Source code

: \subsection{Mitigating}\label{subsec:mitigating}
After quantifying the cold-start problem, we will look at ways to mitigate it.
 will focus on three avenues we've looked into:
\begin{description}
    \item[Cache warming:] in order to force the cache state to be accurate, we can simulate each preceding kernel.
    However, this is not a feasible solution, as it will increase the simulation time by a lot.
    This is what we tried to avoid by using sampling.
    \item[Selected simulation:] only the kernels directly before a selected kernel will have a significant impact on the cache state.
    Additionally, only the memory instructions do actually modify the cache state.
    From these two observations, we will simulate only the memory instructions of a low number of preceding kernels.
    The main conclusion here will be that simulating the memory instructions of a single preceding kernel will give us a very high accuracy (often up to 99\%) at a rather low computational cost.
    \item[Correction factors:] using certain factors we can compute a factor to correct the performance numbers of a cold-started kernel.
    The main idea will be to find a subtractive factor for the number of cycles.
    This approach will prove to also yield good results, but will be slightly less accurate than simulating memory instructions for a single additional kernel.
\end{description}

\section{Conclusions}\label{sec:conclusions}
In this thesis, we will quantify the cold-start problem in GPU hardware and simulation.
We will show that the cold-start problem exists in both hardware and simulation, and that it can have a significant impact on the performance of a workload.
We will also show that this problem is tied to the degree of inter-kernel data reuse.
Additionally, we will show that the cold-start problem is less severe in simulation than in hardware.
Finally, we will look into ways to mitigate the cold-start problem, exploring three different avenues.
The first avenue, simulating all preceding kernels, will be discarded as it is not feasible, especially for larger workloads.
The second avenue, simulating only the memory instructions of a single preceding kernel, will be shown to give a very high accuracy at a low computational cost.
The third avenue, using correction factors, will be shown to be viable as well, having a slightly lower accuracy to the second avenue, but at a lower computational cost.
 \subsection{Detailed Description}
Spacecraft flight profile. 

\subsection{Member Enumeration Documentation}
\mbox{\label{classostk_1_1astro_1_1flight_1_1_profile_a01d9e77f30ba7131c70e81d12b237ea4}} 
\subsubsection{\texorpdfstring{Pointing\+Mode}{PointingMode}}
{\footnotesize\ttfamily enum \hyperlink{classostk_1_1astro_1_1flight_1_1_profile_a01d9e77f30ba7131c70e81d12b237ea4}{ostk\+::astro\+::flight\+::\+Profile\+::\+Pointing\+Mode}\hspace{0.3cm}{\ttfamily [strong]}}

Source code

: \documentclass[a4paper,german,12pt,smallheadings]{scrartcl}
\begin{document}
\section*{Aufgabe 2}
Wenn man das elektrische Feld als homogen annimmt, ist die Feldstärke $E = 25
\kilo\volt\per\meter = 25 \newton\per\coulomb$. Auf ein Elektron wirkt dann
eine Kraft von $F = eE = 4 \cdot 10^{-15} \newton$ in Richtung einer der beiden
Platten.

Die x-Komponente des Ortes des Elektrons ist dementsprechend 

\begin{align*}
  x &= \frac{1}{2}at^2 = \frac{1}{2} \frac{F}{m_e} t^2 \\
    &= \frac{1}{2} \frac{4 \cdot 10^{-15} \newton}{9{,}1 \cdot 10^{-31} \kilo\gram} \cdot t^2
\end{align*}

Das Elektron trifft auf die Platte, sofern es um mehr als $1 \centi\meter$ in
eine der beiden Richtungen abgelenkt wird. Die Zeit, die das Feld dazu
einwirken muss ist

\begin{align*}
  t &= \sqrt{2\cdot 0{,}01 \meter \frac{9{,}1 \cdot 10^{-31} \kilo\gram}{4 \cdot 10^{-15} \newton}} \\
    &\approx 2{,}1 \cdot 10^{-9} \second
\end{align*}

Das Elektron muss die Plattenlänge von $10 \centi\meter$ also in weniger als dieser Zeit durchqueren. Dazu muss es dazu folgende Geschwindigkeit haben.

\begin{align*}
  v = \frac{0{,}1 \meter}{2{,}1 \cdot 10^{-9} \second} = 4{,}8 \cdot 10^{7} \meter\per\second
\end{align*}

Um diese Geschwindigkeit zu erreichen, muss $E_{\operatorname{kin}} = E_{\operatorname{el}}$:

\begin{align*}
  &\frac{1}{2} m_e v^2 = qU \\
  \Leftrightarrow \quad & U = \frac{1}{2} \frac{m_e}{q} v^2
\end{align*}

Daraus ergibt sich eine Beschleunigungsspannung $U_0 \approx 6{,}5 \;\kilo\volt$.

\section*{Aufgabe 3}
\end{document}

▶ Your instructions
Print the whole listing above exactly, please.

▶ Response
Source code

: \subsection{Mitigating}\label{subsec:mitigating}
After quantifying the cold-start problem, we will look at ways to mitigate it.
 will focus on three avenues we've looked into:
\begin{description}
    \item[Cache warming:] in order to force the cache state to be accurate, we can simulate each preceding kernel.
    However, this is not a feasible solution, as it will increase the simulation time by a lot.
    This is what we tried to avoid by using sampling.
    \item[Selected simulation:] only the kernels directly before a selected kernel will have a significant impact on the cache state.
    Additionally, only the memory instructions do actually modify the cache state.
    From these two observations, we will simulate only the memory instructions of a low number of preceding kernels.
    The main conclusion here will be that simulating the memory instructions of a single preceding kernel will give us a very high accuracy (often up to 99\%) at a rather low computational cost.
    \item[Correction factors:] using certain factors we can compute a factor to correct the performance numbers of a cold-started kernel.
    The main idea will be to find a subtractive factor for the number of cycles.
    This approach will prove to also yield good results, but will be slightly less accurate than simulating memory instructions for a single additional kernel.
\end{description}

\section{Conclusions}\label{sec:conclusions}
In this thesis, we will quantify the cold-start problem in GPU hardware and simulation.
We will show that the cold-start problem exists in both hardware and simulation, and that it can have a significant impact on the performance of a workload.
We will also show that this problem is tied to the degree of inter-kernel data reuse.
Additionally, we will show that the cold-start problem is less severe in simulation than in hardware.
Finally, we will look into ways to mitigate the cold-start problem, exploring three different avenues.
The first avenue, simulating all preceding kernels, will be discarded as it is not feasible, especially for larger workloads.
The second avenue, simulating only the memory instructions of a single preceding kernel, will be shown to give a very high accuracy at a low computational cost.
The third avenue, using correction factors, will be shown to be viable as well, having a slightly lower accuracy to the second avenue, but at a lower computational cost.
 \subsection{Detailed Description}
Spacecraft flight profile. 

\subsection{Member Enumeration Documentation}
\mbox{\label{classostk_1_1astro_1_1flight_1_1_profile_a01d9e77f30ba7131c70e81d12b237ea4}} 
\subsubsection{\texorpdfstring{Pointing\+Mode}{PointingMode}}
{\footnotesize\ttfamily enum \hyperlink{classostk_1_1astro_1_1flight_1_1_profile_a01d9e77f30ba7131c70e81d12b237ea4}{ostk\+::astro\+::flight\+::\+Profile\+::\+Pointing\+Mode}\hspace{0.3cm}{\ttfamily [strong]}}

Source code

: \documentclass[a4paper,german,12pt,smallheadings]{scrartcl}
\begin{document}
\section*{Aufgabe 2}
Wenn man das elektrische Feld als homogen annimmt, ist die Feldstärke $E = 25
\kilo\volt\per\meter = 25 \newton\per\coulomb$. Auf ein Elektron wirkt dann
eine Kraft von $F = eE = 4 \cdot 10^{-15} \newton$ in Richtung einer der beiden
Platten.

Die x-Komponente des Ortes des Elektrons ist dementsprechend 

\begin{align*}
  x &= \frac{1}{2}at^2 = \frac{1}{2} \frac{F}{m_e} t^2 \\
    &= \frac{1}{2} \frac{4 \cdot 10^{-15} \newton}{9{,}1 \cdot 10^{-31} \kilo\gram} \cdot t^2
\end{align*}

Das Elektron trifft auf die Platte, sofern es um mehr als $1 \centi\meter$ in
eine der beiden Richtungen abgelenkt wird. Die Zeit, die das Feld dazu
einwirken muss ist

\begin{align*}
  t &= \sqrt{2\cdot 0{,}01 \meter \frac{9{,}1 \cdot 10^{-31} \kilo\gram}{4 \cdot 10^{-15} \newton}} \\
    &\approx 2{,}1 \cdot 10^{-9} \second
\end{align*}

Das Elektron muss die Plattenlänge von $10 \centi\meter$ also in weniger als dieser Zeit durchqueren. Dazu muss es dazu folgende Geschwindigkeit haben.

\begin{align*}
  v = \frac{0{,}1 \meter}{2{,}1 \cdot 10^{-9} \second} = 4{,}8 \cdot 10^{7} \meter\per\second
\end{align*}

Um diese Geschwindigkeit zu erreichen, muss $E_{\operatorname{kin}} = E_{\operatorname{el}}$:

\begin{align*}
  &\frac{1}{2} m_e v^2 = qU \\
  \Leftrightarrow \quad & U = \frac{1}{2} \frac{m_e}{q} v^2
\end{align*}

Daraus ergibt sich eine Beschleunigungsspannung $U_0 \approx 6{,}5 \;\kilo\volt$.

\section*{Aufgabe 3}
\end{document}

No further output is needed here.